You are shown life, a crowded vast spectacle full of what seems to be intensely interesting activities and endless delightful and frightful and tragic possibilities, and you have hardly had time to look at it before you are called upon to make decisions.  And there is something in your blood that urges you to decisive acts.  Your mind, your reason resists.  “Give me time,” it says.  “They clamour at you with treats, crowds, shows, theatres, all sorts of things; lovers buzz at you, each trying to fix you part of his life when you are trying to get clear to live a little of your own.”  Her father had had one merit at any rate.  He had been jealous of her lovers and very ready to interfere.

“I wanted a lover to love,” she said.  “Every girl of course wants that.  I wanted to be tremendously excited....  And at the same time I dreaded the enormous interference....

“I wasn’t temperamentally a cold girl.  Men interested and excited me, but there were a lot of men about and they clashed with each other.  Perhaps way down in some out of the way place I should have fallen in love quite easily with the one man who came along.  But no man fixed his image.  After a year or so I think I began to lose the power which is natural to a young girl of falling very easily into love.  I became critical of the youths and men who were attracted to me and I became analytical about myself....

“I suppose it is because you and I are going to part so soon that I can speak so freely to you....  But there are things about myself that I have never had out even with myself.  I can talk to myself in you—­”
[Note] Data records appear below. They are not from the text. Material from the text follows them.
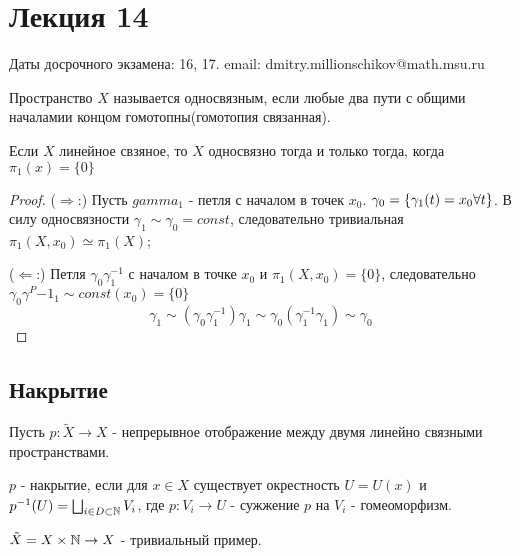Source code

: \section{Лекция 14}

\begin{nota_bene}
    Даты досрочного экзамена: 16, 17.
    email: dmitry.millionschikov@math.msu.ru 
\end{nota_bene}

\begin{definition}
    Пространство $X$ называется односвязным, если любые два пути с общими началамии концом гомотопны(гомотопия связанная). 
\end{definition}

\begin{theorem}
    Если $X$ линейное свзяное, то $X$ односвязно тогда и только тогда, когда $\pi_1(x) = \{0\}$
\end{theorem}
\begin{proof}
    ($\Rightarrow$:)
        Пусть $gamma_1$ - петля с началом в точек $x_0$.
        $\gamma_0 = \left\{\gamma_1(t) = x_0 \forall t\right\}$. В силу односвязности $\gamma_1 \sim \gamma_0 = const$, следовательно тривиальная $\pi_1(X, x_0) \simeq \pi_1(X)$;


    ($\Leftarrow$:)
        Петля $\gamma_0 \gamma^{-1}_1$ с началом в точке $x_0$ и $\pi_1(X, x_0) = \{0\}$, следовательно $\gamma_0 \gamma^P{-1}_1 \sim const(x_0) = \{0\}$
        \[
            \gamma_1 \sim (\gamma_0 \gamma^{-1}_1) \gamma_1 \sim \gamma_0 (\gamma^{-1}_1 \gamma_1) \sim \gamma_0
        \] 
\end{proof}

\subsection{Накрытие}

Пусть $p: \tilde{X} \rightarrow X$ - непрерывное отображение между двумя линейно связными пространствами.

\begin{definition}
    $p$ - накрытие, если для $x \in X$ существует окрестность $U = U(x)$ и $p^{-1}(U) = \bigsqcup_{i \in D \subset \mathbb{N}} V_i$, где $p : V_i \rightarrow U$ - сужжение $p$ на $V_i$ - гомеоморфизм.
\end{definition}

\begin{example}
    $\tilde{X} = X \times \mathbb{N} \rightarrow X$ - тривиальный пример.
\end{example}
    
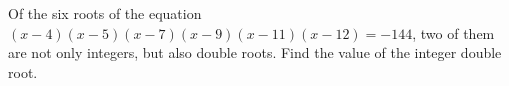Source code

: Of the six roots of the equation $(x - 4) (x - 5) (x- 7) (x - 9) (x- 11) (x- 12) = -144$, two of them are not only integers, but also double roots. Find the value of the integer double root.
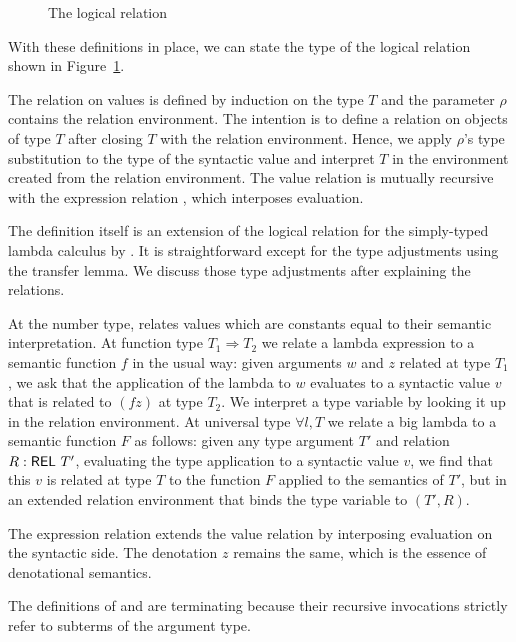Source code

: \documentclass[acmsmall,anonymous,review,screen]{acmart}
\begin{document}
\begin{figure}[tp]
  \begin{flushleft}
    \LogicalMCVType \LogicalMCVBody \LogicalMCE
  \end{flushleft}
\caption{The logical relation}
  \label{fig:logical-relation}
\end{figure}
With these definitions in place, we can state the type of the logical
relation shown in Figure~\ref{fig:logical-relation}.

The  relation {\AVSem} on values is defined by induction on the type $T$ and the parameter
$\rho$ contains the relation environment. The intention is to define a
relation on objects of type $T$ after closing $T$ with the relation
environment. Hence, we apply $\rho$'s type substitution to the type of
the syntactic value and interpret $T$ in the environment created from
the relation environment.
The value relation is mutually recursive with the expression relation
{\AESem}, which interposes evaluation.

The definition itself is an extension of the logical relation for the
simply-typed lambda calculus by
\citet{DBLP:journals/jar/BentonHKM12}. It is straightforward
except for the type adjustments using the transfer lemma. We
discuss those type adjustments after explaining the relations.

At the number type, {\AVSem} relates values which are constants equal to their semantic
interpretation. 
At function type $T_1 \Rightarrow T_2$ we relate a lambda expression
to a semantic function $f$ in
the usual way: given arguments $w$ and $z$ related at type $T_1$, we ask that the
application of the lambda to $w$ evaluates to a syntactic value $v$ that is
related to $(f z)$ at type $T_2$.
We interpret a type variable by looking it up in the relation
environment.
At universal type $\forall l, T$ we relate a big lambda to a semantic
function $F$ as follows: given any type argument $T'$ and relation $R :
\AREL\ T'$, evaluating the type application to a syntactic value $v$,
we find that this $v$ is related at type $T$ to the
function $F$ applied to the semantics of $T'$, but in an extended
relation environment that binds the type variable to $(T', R)$.

The expression relation {\AESem}  extends the value relation by interposing
evaluation on the syntactic side. The denotation $z$ remains the
same, which is the essence of denotational semantics. 


The definitions of {\AVSem} and {\AESem} are terminating because their
recursive invocations strictly refer to subterms of the argument type.
\end{document}
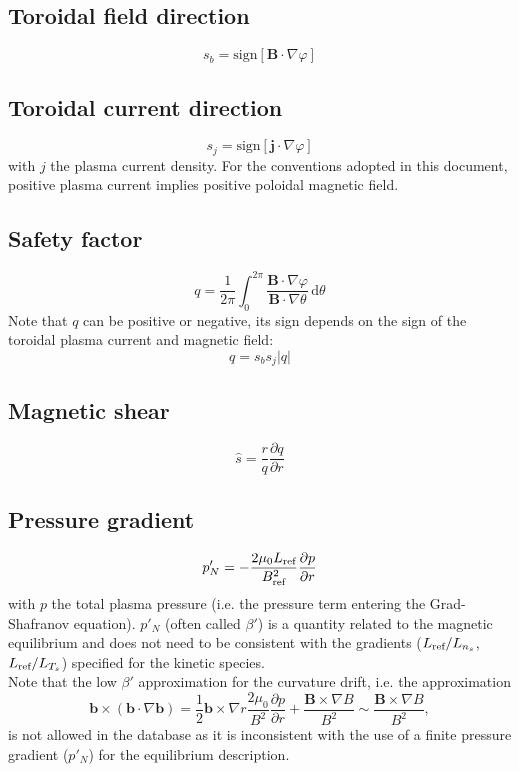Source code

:\documentclass[fleqn]{report}
\begin{document}

\subsection{Toroidal field direction}
$$s_b = \textrm{sign}[\mathbf{B}\cdot\nabla\varphi]$$

\subsection{Toroidal current direction}
$$s_j = \textrm{sign}[\mathbf{j}\cdot\nabla\varphi]$$
with $j$ the plasma current density. For the conventions adopted in this document, positive plasma current implies positive poloidal magnetic field.

\subsection{Safety factor}
$$q=\frac{1}{2\pi}\int_0^{2\pi} \frac{\mathbf{B}\cdot\nabla \varphi}{\mathbf{B}\cdot\nabla \theta}\,\textrm{d}\theta$$
Note that $q$ can be positive or negative, its sign depends on the sign of the toroidal plasma current and magnetic field:
$$q = s_b s_j |q|$$

\subsection{Magnetic shear}
$$\hat{s}=\frac{r}{q}\frac{\partial q}{\partial r}$$


\subsection{Pressure gradient}
$$p'_N = -\frac{2\mu_0 L_{\textrm{ref}}}{B_{\textrm{ref}}^2 }\frac{\partial p}{\partial r}$$
with $p$ the total plasma pressure (i.e. the pressure term entering the Grad-Shafranov equation). $p'_N$ (often called $\beta'$) is a quantity related to the magnetic equilibrium and does not need to be consistent with the gradients ($L_{\textrm{ref}}/L_{n_s}$, $L_{\textrm{ref}}/L_{T_s}$) specified for the kinetic species.\\
Note that the low $\beta'$ approximation for the curvature drift, i.e. the approximation
$$\mathbf{b}\times(\mathbf{b}\cdot\nabla\mathbf{b})=\frac{1}{2}\mathbf{b}\times\nabla r\frac{2\mu_0}{B^2}\frac{\partial p}{\partial r} + \frac{\mathbf{B}\times\nabla B}{B^2} \sim  \frac{\mathbf{B}\times\nabla B}{B^2}, $$
is not allowed in the database as it is inconsistent with the use of a finite pressure gradient ($p'_N$) for the equilibrium description. 
\end{document}
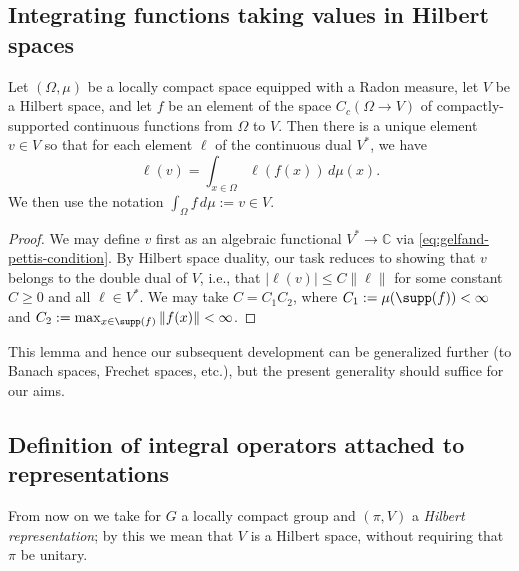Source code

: \documentclass[reqno]{amsart} 
\begin{document}
\subsection{Integrating functions taking values in Hilbert spaces}
\begin{lemma}
  Let $(\Omega,\mu)$ be a locally compact space equipped with a Radon measure, let $V$ be a Hilbert space, and let $f$ be an element of the space $C_c(\Omega \rightarrow V)$ of compactly-supported continuous functions from $\Omega$ to $V$.  Then there is a unique element $v \in V$ so that for each element $\ell$ of the continuous dual $V^*$, we have
  \begin{equation}\label{eq:gelfand-pettis-condition}
    \ell(v) = \int_{x \in \Omega} \ell(f(x)) \, d \mu(x).
  \end{equation}
  We then use the notation $\int_\Omega f \, d \mu := v \in V$.
\end{lemma}
\begin{proof}
  We may define $v$ first as an algebraic functional $V^* \rightarrow \mathbb{C}$ via \eqref{eq:gelfand-pettis-condition}.  By Hilbert space duality, our task reduces to showing that $v$ belongs to the double dual of $V$, i.e., that $|\ell(v)| \leq C \|\ell\|$ for some constant $C \geq 0$ and all $\ell \in V^*$.  We may take $C = C_1 C_2$, where $C_1 := \mu(\supp(f)) < \infty$ and $C_2 := \max_{x \in \supp(f)} \|f(x)\| < \infty$.
\end{proof}

This lemma and hence our subsequent development can be generalized further (to Banach spaces, Frechet spaces, etc.), but the present generality should suffice for our aims.

\subsection{Definition of integral operators
attached to representations}
From now on we take for $G$ a locally compact group and $(\pi,V)$ a \emph{Hilbert representation}; by this we mean that $V$ is a Hilbert space, without requiring that $\pi$ be unitary.
\end{document}
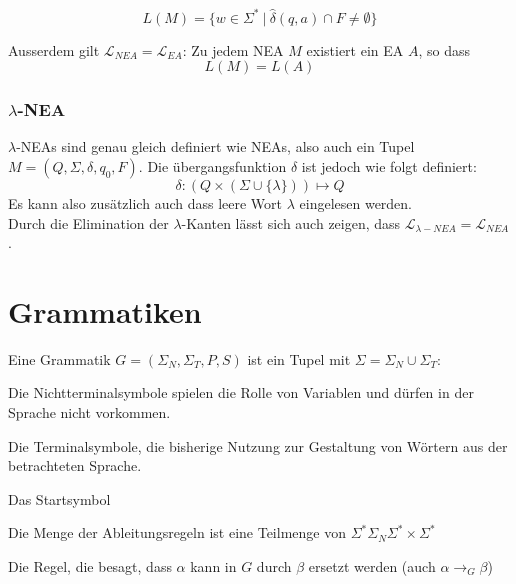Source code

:\documentclass[11pt]{article}
\begin{document}
\begin{equation*}
	L(M) = \{w \in \Sigma^*\ |\ \hat\delta(q, a) \cap F \neq \emptyset\}
\end{equation*}

Ausserdem gilt $\mathcal{L}_{NEA} = \mathcal{L}_{EA}$: Zu jedem NEA $M$ existiert ein EA $A$, so dass
\begin{equation*}
	L(M) = L(A)
\end{equation*}

\subsubsection{$\lambda$-NEA}

$\lambda$-NEAs sind genau gleich definiert wie NEAs, also auch ein Tupel $M = (Q, \Sigma, \delta, q_0, F)$. Die {\"u}bergangsfunktion $\delta$ ist jedoch wie folgt definiert:
\begin{equation*}
	\delta: (Q\times(\Sigma \cup \{\lambda\})) \mapsto Q
\end{equation*}
Es kann also zus{\"a}tzlich auch dass leere Wort $\lambda$ eingelesen werden. \\

Durch die Elimination der $\lambda$-Kanten l{\"a}sst sich auch zeigen, dass $\mathcal{L}_{\lambda-NEA} = \mathcal{L}_{NEA}$.

\section{Grammatiken}

Eine Grammatik $G = (\Sigma_N, \Sigma_T, P, S)$ ist ein Tupel mit $\Sigma = \Sigma_N \cup \Sigma_T$:

\begin{description}[labelindent=16pt,style=multiline,leftmargin=3cm, noitemsep]
	\item[$\Sigma_N$:] Die Nichtterminalsymbole spielen die Rolle von Variablen und d{\"u}rfen in der Sprache nicht vorkommen.
	\item[$\Sigma_T$:] Die Terminalsymbole, die bisherige Nutzung zur Gestaltung von Wörtern aus der betrachteten Sprache.
	\item[$S \in \Sigma_N$:] Das Startsymbol
	\item[$P$:] Die Menge der Ableitungsregeln ist eine Teilmenge von $\Sigma^*\Sigma_N\Sigma^* \times \Sigma^*$
	\item[$(\alpha, \beta) \in P$:] Die Regel, die besagt, dass $\alpha$ kann in $G$ durch $\beta$ ersetzt werden (auch $\alpha \rightarrow_G \beta$)
\end{description}
\end{document}
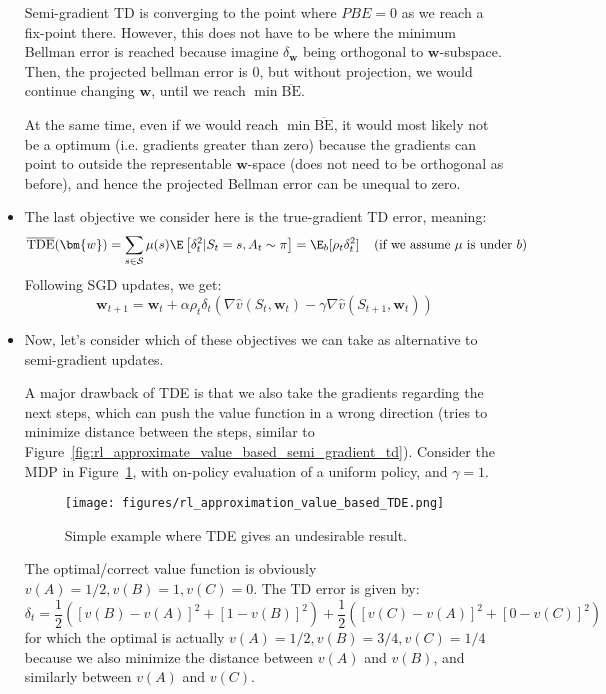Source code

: \begin{itemize}
	Semi-gradient TD is converging to the point where $PBE=0$ as we reach a fix-point there. However, this does not have to be where the minimum Bellman error is reached because imagine $\delta_{\bm{w}}$ being orthogonal to $\bm{w}$-subspace. Then, the projected bellman error is 0, but without projection, we would continue changing $\bm{w}$, until we reach $\min \overline{\text{BE}}$.
	
	At the same time, even if we would reach $\min \overline{\text{BE}}$, it would most likely not be a optimum (i.e. gradients greater than zero) because the gradients can point to outside the representable $\bm{w}$-space (does not need to be orthogonal as before), and hence the projected Bellman error can be unequal to zero.
	
	\item The last objective we consider here is the true-gradient TD error, meaning: $$\overline{\text{TDE}}(\bm{w})=\sum_{s\in\mathcal{S}}\mu(s)\E\left[\delta_t^2 |S_t=s,A_t\sim \pi\right] = \E_{b}[\rho_t \delta_t^2] \hspace{4mm}\text{(if we assume $\mu$ is under $b$)}$$
	Following SGD updates, we get:
	$$\bm{w}_{t+1}=\bm{w}_t + \alpha \rho_t \delta_t (\nabla \hat{v}(S_t,\bm{w}_t) - \gamma \nabla \hat{v}(S_{t+1},\bm{w}_t))$$
	
	\item Now, let's consider which of these objectives we can take as alternative to semi-gradient updates. 
	
	A major drawback of TDE is that we also take the gradients regarding the next steps, which can push the value function in a wrong direction (tries to minimize distance between the steps, similar to Figure~\ref{fig:rl_approximate_value_based_semi_gradient_td}). Consider the MDP in Figure~\ref{fig:rl_approximation_value_based_TDE}, with on-policy evaluation of a uniform policy, and $\gamma=1$.
	
	\begin{figure}[ht!]
		\centering
		\texttt{[image: figures/rl\_approximation\_value\_based\_TDE.png]}
		\caption{Simple example where TDE gives an undesirable result.}
		\label{fig:rl_approximation_value_based_TDE}
	\end{figure}

	The optimal/correct value function is obviously $v(A)=1/2, v(B)=1, v(C)=0$. The TD error is given by:
	$$\delta_t=\frac{1}{2}\left(\left[v(B)-v(A)\right]^2 + \left[1-v(B)\right]^2\right)+\frac{1}{2}\left(\left[v(C)-v(A)\right]^2 + \left[0-v(C)\right]^2\right)$$
	for which the optimal is actually $v(A)=1/2, v(B)=3/4, v(C)=1/4$ because we also minimize the distance between $v(A)$ and $v(B)$, and similarly between $v(A)$ and $v(C)$.
	

\end{itemize}
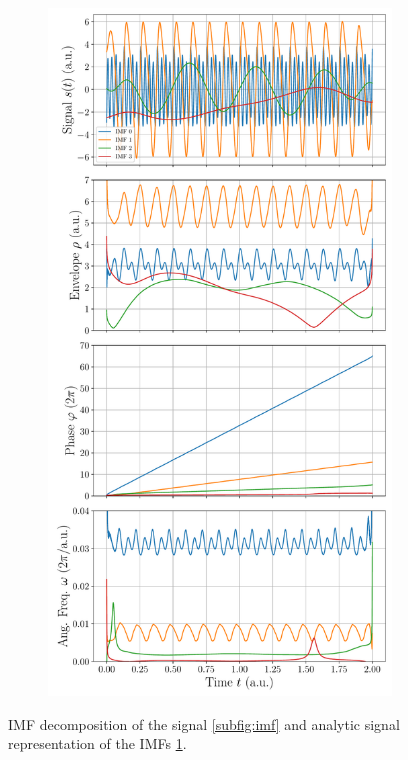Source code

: \documentclass[a4paper,DIV=12,english]{scrartcl}
\begin{document}
\begin{figure}
\begin{subfigure}{0.49\textwidth}
    \end{subfigure}
    \begin{subfigure}{0.49\textwidth}
        \centering
        \includegraphics[width=\textwidth]{../imf_analytic_sig.pdf}
        \caption{}
        \label{subfig:as}
    \end{subfigure}
    \caption{IMF decomposition of the signal \ref{subfig:imf} and analytic signal representation of the IMFs \ref{subfig:as}.}
    \label{fig:imf}
\end{figure}
\end{document}
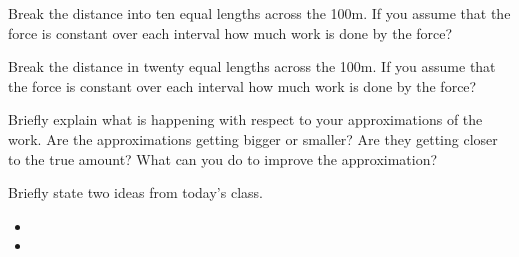 \begin{problem}
\begin{subproblem}
  \item Break the distance into ten equal lengths across the 100m.  If
    you assume that the force is constant over each interval how much
    work is done by the force?  

    \vfill

    \clearpage

  \item Break the distance in twenty equal lengths across the 100m.  If
    you assume that the force is constant over each interval how much
    work is done by the force?

    \vfill

  \item Briefly explain what is happening with respect to your
    approximations of the work. Are the approximations getting bigger
    or smaller? Are they getting closer to the true amount? What can
    you do to improve the approximation?

    \vspace{3em}

  \end{subproblem}
\end{problem}

\postClass

\begin{problem}
\item Briefly state two ideas from today's class.
  \begin{itemize}
  \item
  \item
  \end{itemize}
\item
  \begin{subproblem}
    \item
  \end{subproblem}
\end{problem}





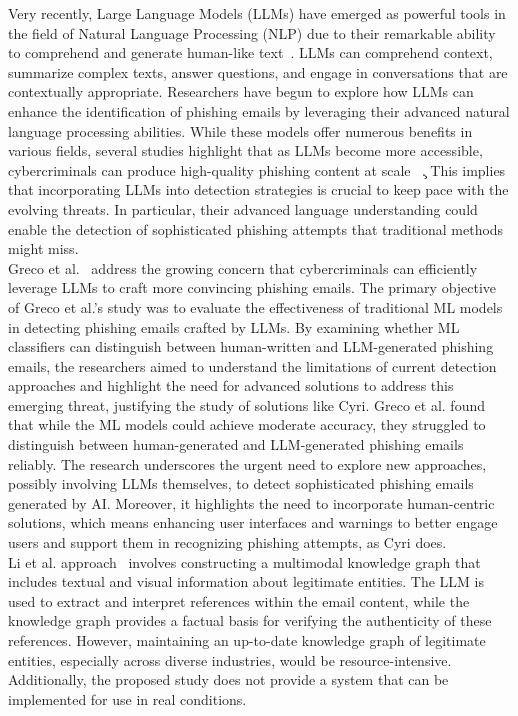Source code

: Very recently, Large Language Models (LLMs) have emerged as powerful tools in the field of Natural Language Processing (NLP)  due to their remarkable ability to comprehend and generate human-like text~\cite{b38}. LLMs can comprehend context, summarize complex texts, answer questions, and engage in conversations that are contextually appropriate. Researchers have begun to explore how LLMs can enhance the identification of phishing emails by leveraging their advanced natural language processing abilities.
While these models offer numerous benefits in various fields, several studies highlight that as LLMs become more accessible, cybercriminals can produce high-quality phishing content at scale~\cite{b24, b25, b26, b35} \c. This implies that incorporating LLMs into detection strategies is crucial to keep pace with the evolving threats. In particular, their advanced language understanding could enable the detection of sophisticated phishing attempts that traditional methods might miss.\\
Greco et al.~\cite{b24} address the growing concern that cybercriminals can efficiently leverage LLMs to craft more convincing phishing emails. The primary objective of Greco et al.’s study was to evaluate the effectiveness of traditional ML models in detecting phishing emails crafted by LLMs. By examining whether ML classifiers can distinguish between human-written and LLM-generated phishing emails, the researchers aimed to understand the limitations of current detection approaches and highlight the need for advanced solutions to address this emerging threat, justifying the study of solutions like Cyri. Greco et al. found that while the ML models could achieve moderate accuracy, they struggled to distinguish between human-generated and LLM-generated phishing emails reliably. The research underscores the urgent need to explore new approaches, possibly involving LLMs themselves, to detect sophisticated phishing emails generated by AI.
Moreover, it highlights the need to incorporate human-centric solutions, which means enhancing user interfaces and warnings to better engage users and support them in recognizing phishing attempts, as Cyri does. \\ 
Li et al. approach~\cite{b28} involves constructing a multimodal knowledge graph that includes textual and visual information about legitimate entities. The LLM is used
to extract and interpret references within the email content, while the knowledge graph provides a factual basis for verifying the authenticity of these references. However, maintaining an up-to-date knowledge graph of legitimate entities, especially across diverse industries, would be resource-intensive. Additionally, the proposed study does not provide a system that can be implemented for use in real conditions.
She paused baffled.  “I know exactly,” said Sir Richmond.

“In my composition I perceive there have always been two ruling strains.  I was a spoilt child at home, a rather reserved girl at school, keen on my dignity.  I liked respect.  I didn’t give myself away.  I suppose one would call that personal pride.  Anyhow it was that streak made me value the position of being a rich married woman in New York.  That was why I became engaged to Lake.  He seemed to be as good a man as there was about.  He said he adored me and wanted me to crown his life.  He wasn’t ill-looking or ill-mannered.  The second main streak in my nature wouldn’t however fit in with that.”

She stopped short.

“The second streak,” said Sir Richmond.

“Oh!—­Love of beauty, love of romance.  I want to give things their proper names; I don’t want to pretend to you....  It was more or less than that....  It was—­imaginative sensuousness.  Why should I pretend it wasn’t in me?  I believe that streak is in all women.”

“I believe so too.  In all properly constituted women.”

“I tried to devote that streak to Lake,” she said.  “I did my best for him.  But Lake was much too much of a gentleman or an idealist about women, or what you will, to know his business as a lover.  And that side of me fell in love, the rest of me protesting, with a man named Caston.  It was a notorious affair.  Everybody in New York couples my name with Caston.  Except when my father is about.  His jealousy has blasted an area of silence—­in that matter—­all round him.  He will not know of that story.  And they dare not tell him.  I should pity anyone who tried to tell it him.”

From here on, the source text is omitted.